To do - Provide the records once more, identical to the original.

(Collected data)

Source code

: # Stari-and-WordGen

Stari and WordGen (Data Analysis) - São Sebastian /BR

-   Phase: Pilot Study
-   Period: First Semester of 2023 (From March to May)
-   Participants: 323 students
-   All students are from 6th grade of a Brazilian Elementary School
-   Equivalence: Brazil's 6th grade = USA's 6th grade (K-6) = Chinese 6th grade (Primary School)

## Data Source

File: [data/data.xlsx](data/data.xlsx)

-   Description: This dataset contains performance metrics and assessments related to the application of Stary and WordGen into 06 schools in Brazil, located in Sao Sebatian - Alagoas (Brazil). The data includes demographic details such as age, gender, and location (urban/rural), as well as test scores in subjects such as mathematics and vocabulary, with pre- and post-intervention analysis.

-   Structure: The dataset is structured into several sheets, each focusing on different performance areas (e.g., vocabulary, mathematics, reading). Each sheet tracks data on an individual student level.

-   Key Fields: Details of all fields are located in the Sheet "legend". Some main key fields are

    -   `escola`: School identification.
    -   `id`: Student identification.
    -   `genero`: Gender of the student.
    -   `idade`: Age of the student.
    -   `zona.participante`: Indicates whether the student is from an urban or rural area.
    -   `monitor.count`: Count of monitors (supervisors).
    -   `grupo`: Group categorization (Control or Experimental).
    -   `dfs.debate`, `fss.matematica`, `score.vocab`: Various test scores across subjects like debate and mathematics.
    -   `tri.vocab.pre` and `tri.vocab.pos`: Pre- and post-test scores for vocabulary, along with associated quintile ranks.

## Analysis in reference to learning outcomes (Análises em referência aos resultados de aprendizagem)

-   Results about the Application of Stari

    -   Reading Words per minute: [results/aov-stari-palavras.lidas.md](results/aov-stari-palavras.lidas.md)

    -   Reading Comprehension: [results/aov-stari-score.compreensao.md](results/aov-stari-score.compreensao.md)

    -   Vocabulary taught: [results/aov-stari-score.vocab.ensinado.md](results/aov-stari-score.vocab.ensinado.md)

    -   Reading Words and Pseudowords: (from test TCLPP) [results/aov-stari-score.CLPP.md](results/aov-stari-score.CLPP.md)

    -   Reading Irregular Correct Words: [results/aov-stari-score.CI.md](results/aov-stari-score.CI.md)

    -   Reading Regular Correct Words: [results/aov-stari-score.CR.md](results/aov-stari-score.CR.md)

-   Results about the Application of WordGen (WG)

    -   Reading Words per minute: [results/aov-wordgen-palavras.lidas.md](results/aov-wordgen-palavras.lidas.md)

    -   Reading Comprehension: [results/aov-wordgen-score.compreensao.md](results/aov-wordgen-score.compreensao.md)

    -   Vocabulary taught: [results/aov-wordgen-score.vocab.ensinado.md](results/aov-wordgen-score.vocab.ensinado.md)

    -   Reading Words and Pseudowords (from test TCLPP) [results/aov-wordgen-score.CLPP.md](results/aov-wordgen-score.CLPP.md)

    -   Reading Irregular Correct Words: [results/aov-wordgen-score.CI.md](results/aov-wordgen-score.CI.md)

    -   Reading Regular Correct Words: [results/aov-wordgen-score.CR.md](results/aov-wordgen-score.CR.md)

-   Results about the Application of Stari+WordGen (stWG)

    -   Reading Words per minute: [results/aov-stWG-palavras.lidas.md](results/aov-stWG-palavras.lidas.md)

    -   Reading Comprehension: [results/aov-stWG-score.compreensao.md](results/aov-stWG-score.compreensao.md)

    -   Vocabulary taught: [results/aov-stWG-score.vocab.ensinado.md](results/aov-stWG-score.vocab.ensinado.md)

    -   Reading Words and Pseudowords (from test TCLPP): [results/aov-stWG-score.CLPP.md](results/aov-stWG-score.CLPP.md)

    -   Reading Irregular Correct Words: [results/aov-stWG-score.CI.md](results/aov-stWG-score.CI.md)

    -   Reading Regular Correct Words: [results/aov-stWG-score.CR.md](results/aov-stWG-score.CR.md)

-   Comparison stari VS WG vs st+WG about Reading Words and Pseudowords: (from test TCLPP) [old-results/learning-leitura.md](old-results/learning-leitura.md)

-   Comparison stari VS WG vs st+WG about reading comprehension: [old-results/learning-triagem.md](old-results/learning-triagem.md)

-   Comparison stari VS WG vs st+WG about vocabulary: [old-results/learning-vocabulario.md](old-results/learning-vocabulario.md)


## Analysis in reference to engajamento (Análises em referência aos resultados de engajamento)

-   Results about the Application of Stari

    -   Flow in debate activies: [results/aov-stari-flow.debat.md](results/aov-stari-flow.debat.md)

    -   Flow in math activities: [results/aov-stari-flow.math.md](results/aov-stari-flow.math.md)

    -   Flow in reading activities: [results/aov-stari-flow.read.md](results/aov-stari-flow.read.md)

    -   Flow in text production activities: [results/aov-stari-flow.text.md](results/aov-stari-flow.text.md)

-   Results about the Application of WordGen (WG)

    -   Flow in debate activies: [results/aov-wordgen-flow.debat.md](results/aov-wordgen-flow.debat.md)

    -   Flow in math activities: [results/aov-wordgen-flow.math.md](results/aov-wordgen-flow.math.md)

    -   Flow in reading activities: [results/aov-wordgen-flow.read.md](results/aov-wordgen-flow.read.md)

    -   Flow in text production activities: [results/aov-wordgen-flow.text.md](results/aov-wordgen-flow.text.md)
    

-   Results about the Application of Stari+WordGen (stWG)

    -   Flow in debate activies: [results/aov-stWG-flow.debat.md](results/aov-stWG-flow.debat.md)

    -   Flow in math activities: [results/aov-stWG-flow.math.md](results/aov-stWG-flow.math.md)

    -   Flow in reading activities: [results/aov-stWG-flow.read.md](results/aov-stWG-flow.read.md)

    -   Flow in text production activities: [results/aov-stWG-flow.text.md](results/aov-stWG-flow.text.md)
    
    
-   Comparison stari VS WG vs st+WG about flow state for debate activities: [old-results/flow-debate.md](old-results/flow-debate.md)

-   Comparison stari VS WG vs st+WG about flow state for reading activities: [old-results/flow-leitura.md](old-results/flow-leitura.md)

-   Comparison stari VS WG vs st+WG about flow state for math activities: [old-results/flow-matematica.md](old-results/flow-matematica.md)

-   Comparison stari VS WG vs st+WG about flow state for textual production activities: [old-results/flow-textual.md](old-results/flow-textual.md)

Written response -
Source code

: # Stari-and-WordGen

Stari and WordGen (Data Analysis) - São Sebastian /BR

-   Phase: Pilot Study
-   Period: First Semester of 2023 (From March to May)
-   Participants: 323 students
-   All students are from 6th grade of a Brazilian Elementary School
-   Equivalence: Brazil's 6th grade = USA's 6th grade (K-6) = Chinese 6th grade (Primary School)

## Data Source

File: [data/data.xlsx](data/data.xlsx)

-   Description: This dataset contains performance metrics and assessments related to the application of Stary and WordGen into 06 schools in Brazil, located in Sao Sebatian - Alagoas (Brazil). The data includes demographic details such as age, gender, and location (urban/rural), as well as test scores in subjects such as mathematics and vocabulary, with pre- and post-intervention analysis.

-   Structure: The dataset is structured into several sheets, each focusing on different performance areas (e.g., vocabulary, mathematics, reading). Each sheet tracks data on an individual student level.

-   Key Fields: Details of all fields are located in the Sheet "legend". Some main key fields are

    -   `escola`: School identification.
    -   `id`: Student identification.
    -   `genero`: Gender of the student.
    -   `idade`: Age of the student.
    -   `zona.participante`: Indicates whether the student is from an urban or rural area.
    -   `monitor.count`: Count of monitors (supervisors).
    -   `grupo`: Group categorization (Control or Experimental).
    -   `dfs.debate`, `fss.matematica`, `score.vocab`: Various test scores across subjects like debate and mathematics.
    -   `tri.vocab.pre` and `tri.vocab.pos`: Pre- and post-test scores for vocabulary, along with associated quintile ranks.

## Analysis in reference to learning outcomes (Análises em referência aos resultados de aprendizagem)

-   Results about the Application of Stari

    -   Reading Words per minute: [results/aov-stari-palavras.lidas.md](results/aov-stari-palavras.lidas.md)

    -   Reading Comprehension: [results/aov-stari-score.compreensao.md](results/aov-stari-score.compreensao.md)

    -   Vocabulary taught: [results/aov-stari-score.vocab.ensinado.md](results/aov-stari-score.vocab.ensinado.md)

    -   Reading Words and Pseudowords: (from test TCLPP) [results/aov-stari-score.CLPP.md](results/aov-stari-score.CLPP.md)

    -   Reading Irregular Correct Words: [results/aov-stari-score.CI.md](results/aov-stari-score.CI.md)

    -   Reading Regular Correct Words: [results/aov-stari-score.CR.md](results/aov-stari-score.CR.md)

-   Results about the Application of WordGen (WG)

    -   Reading Words per minute: [results/aov-wordgen-palavras.lidas.md](results/aov-wordgen-palavras.lidas.md)

    -   Reading Comprehension: [results/aov-wordgen-score.compreensao.md](results/aov-wordgen-score.compreensao.md)

    -   Vocabulary taught: [results/aov-wordgen-score.vocab.ensinado.md](results/aov-wordgen-score.vocab.ensinado.md)

    -   Reading Words and Pseudowords (from test TCLPP) [results/aov-wordgen-score.CLPP.md](results/aov-wordgen-score.CLPP.md)

    -   Reading Irregular Correct Words: [results/aov-wordgen-score.CI.md](results/aov-wordgen-score.CI.md)

    -   Reading Regular Correct Words: [results/aov-wordgen-score.CR.md](results/aov-wordgen-score.CR.md)

-   Results about the Application of Stari+WordGen (stWG)

    -   Reading Words per minute: [results/aov-stWG-palavras.lidas.md](results/aov-stWG-palavras.lidas.md)

    -   Reading Comprehension: [results/aov-stWG-score.compreensao.md](results/aov-stWG-score.compreensao.md)

    -   Vocabulary taught: [results/aov-stWG-score.vocab.ensinado.md](results/aov-stWG-score.vocab.ensinado.md)

    -   Reading Words and Pseudowords (from test TCLPP): [results/aov-stWG-score.CLPP.md](results/aov-stWG-score.CLPP.md)

    -   Reading Irregular Correct Words: [results/aov-stWG-score.CI.md](results/aov-stWG-score.CI.md)

    -   Reading Regular Correct Words: [results/aov-stWG-score.CR.md](results/aov-stWG-score.CR.md)

-   Comparison stari VS WG vs st+WG about Reading Words and Pseudowords: (from test TCLPP) [old-results/learning-leitura.md](old-results/learning-leitura.md)

-   Comparison stari VS WG vs st+WG about reading comprehension: [old-results/learning-triagem.md](old-results/learning-triagem.md)

-   Comparison stari VS WG vs st+WG about vocabulary: [old-results/learning-vocabulario.md](old-results/learning-vocabulario.md)


## Analysis in reference to engajamento (Análises em referência aos resultados de engajamento)

-   Results about the Application of Stari

    -   Flow in debate activies: [results/aov-stari-flow.debat.md](results/aov-stari-flow.debat.md)

    -   Flow in math activities: [results/aov-stari-flow.math.md](results/aov-stari-flow.math.md)

    -   Flow in reading activities: [results/aov-stari-flow.read.md](results/aov-stari-flow.read.md)

    -   Flow in text production activities: [results/aov-stari-flow.text.md](results/aov-stari-flow.text.md)

-   Results about the Application of WordGen (WG)

    -   Flow in debate activies: [results/aov-wordgen-flow.debat.md](results/aov-wordgen-flow.debat.md)

    -   Flow in math activities: [results/aov-wordgen-flow.math.md](results/aov-wordgen-flow.math.md)

    -   Flow in reading activities: [results/aov-wordgen-flow.read.md](results/aov-wordgen-flow.read.md)

    -   Flow in text production activities: [results/aov-wordgen-flow.text.md](results/aov-wordgen-flow.text.md)
    

-   Results about the Application of Stari+WordGen (stWG)

    -   Flow in debate activies: [results/aov-stWG-flow.debat.md](results/aov-stWG-flow.debat.md)

    -   Flow in math activities: [results/aov-stWG-flow.math.md](results/aov-stWG-flow.math.md)

    -   Flow in reading activities: [results/aov-stWG-flow.read.md](results/aov-stWG-flow.read.md)

    -   Flow in text production activities: [results/aov-stWG-flow.text.md](results/aov-stWG-flow.text.md)
    
    
-   Comparison stari VS WG vs st+WG about flow state for debate activities: [old-results/flow-debate.md](old-results/flow-debate.md)

-   Comparison stari VS WG vs st+WG about flow state for reading activities: [old-results/flow-leitura.md](old-results/flow-leitura.md)

-   Comparison stari VS WG vs st+WG about flow state for math activities: [old-results/flow-matematica.md](old-results/flow-matematica.md)

-   Comparison stari VS WG vs st+WG about flow state for textual production activities: [old-results/flow-textual.md](old-results/flow-textual.md)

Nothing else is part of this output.